* Work task:
For each line below that holds "githubusercontent", return the line as it stands.

------------------------------------

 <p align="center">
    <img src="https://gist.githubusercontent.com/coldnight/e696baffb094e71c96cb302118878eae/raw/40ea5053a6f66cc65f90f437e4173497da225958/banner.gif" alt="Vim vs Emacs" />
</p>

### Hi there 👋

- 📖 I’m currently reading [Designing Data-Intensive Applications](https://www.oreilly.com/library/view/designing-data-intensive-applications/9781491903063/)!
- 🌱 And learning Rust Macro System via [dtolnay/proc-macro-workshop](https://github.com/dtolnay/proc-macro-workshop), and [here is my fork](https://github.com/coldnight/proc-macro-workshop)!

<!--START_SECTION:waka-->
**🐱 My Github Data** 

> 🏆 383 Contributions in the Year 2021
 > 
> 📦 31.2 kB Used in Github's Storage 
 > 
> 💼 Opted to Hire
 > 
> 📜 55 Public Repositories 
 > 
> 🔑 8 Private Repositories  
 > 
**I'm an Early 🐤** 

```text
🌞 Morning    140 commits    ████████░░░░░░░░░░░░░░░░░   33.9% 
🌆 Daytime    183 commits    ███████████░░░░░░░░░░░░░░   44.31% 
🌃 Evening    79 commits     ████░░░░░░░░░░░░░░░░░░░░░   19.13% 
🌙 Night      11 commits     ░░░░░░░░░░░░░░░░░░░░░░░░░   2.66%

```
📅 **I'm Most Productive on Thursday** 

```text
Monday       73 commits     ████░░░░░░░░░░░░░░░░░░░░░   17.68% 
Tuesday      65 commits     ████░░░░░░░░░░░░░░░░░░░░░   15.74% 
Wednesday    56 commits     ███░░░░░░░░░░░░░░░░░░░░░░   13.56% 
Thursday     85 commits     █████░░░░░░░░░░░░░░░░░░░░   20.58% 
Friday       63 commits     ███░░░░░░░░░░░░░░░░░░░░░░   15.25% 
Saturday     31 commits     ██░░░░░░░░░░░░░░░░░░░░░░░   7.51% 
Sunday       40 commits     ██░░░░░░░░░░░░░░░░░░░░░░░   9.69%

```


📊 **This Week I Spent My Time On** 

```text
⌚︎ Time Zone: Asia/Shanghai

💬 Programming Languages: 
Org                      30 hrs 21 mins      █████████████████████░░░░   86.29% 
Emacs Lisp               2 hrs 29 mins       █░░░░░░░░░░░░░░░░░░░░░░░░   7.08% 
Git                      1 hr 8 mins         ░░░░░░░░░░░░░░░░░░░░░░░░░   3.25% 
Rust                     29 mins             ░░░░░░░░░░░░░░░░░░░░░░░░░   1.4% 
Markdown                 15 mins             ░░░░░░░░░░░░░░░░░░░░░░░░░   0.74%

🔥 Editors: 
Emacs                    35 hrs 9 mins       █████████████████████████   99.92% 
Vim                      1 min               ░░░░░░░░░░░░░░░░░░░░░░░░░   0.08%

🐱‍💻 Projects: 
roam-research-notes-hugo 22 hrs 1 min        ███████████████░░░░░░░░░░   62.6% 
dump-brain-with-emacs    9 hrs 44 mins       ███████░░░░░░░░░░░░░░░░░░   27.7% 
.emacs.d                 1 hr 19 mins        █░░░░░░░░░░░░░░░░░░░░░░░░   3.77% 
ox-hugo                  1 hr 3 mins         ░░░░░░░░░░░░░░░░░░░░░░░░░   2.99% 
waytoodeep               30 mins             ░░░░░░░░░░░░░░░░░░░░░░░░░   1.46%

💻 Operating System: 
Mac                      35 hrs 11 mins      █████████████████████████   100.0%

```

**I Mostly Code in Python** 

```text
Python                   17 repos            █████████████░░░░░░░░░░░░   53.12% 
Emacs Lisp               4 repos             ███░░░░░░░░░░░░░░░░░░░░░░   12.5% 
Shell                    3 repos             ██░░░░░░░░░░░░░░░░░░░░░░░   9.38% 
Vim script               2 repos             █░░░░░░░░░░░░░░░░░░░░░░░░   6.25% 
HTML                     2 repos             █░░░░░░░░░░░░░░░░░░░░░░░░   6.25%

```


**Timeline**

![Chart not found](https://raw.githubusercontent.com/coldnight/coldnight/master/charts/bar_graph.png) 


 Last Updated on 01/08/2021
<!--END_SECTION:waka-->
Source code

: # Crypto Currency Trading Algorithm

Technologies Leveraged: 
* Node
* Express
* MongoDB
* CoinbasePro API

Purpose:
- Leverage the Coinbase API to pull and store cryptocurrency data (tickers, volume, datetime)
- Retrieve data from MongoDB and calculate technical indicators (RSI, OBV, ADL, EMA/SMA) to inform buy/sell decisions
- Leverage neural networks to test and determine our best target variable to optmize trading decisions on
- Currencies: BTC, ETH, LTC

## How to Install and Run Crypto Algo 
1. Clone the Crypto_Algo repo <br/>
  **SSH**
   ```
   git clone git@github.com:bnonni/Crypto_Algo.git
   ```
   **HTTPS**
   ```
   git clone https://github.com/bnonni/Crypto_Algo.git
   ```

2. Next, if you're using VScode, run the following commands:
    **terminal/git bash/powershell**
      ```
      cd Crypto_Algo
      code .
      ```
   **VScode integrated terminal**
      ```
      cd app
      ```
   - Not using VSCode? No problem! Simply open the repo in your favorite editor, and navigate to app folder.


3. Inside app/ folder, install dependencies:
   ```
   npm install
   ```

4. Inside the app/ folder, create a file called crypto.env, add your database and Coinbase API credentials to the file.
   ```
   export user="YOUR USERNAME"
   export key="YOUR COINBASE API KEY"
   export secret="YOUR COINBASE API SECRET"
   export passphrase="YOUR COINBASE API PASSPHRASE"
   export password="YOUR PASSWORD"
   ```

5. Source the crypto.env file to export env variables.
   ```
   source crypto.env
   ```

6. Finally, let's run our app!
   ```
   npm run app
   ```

------------------------------------

* Solved exercise:
    <img src="https://gist.githubusercontent.com/coldnight/e696baffb094e71c96cb302118878eae/raw/40ea5053a6f66cc65f90f437e4173497da225958/banner.gif" alt="Vim vs Emacs" />
![Chart not found](https://raw.githubusercontent.com/coldnight/coldnight/master/charts/bar_graph.png) 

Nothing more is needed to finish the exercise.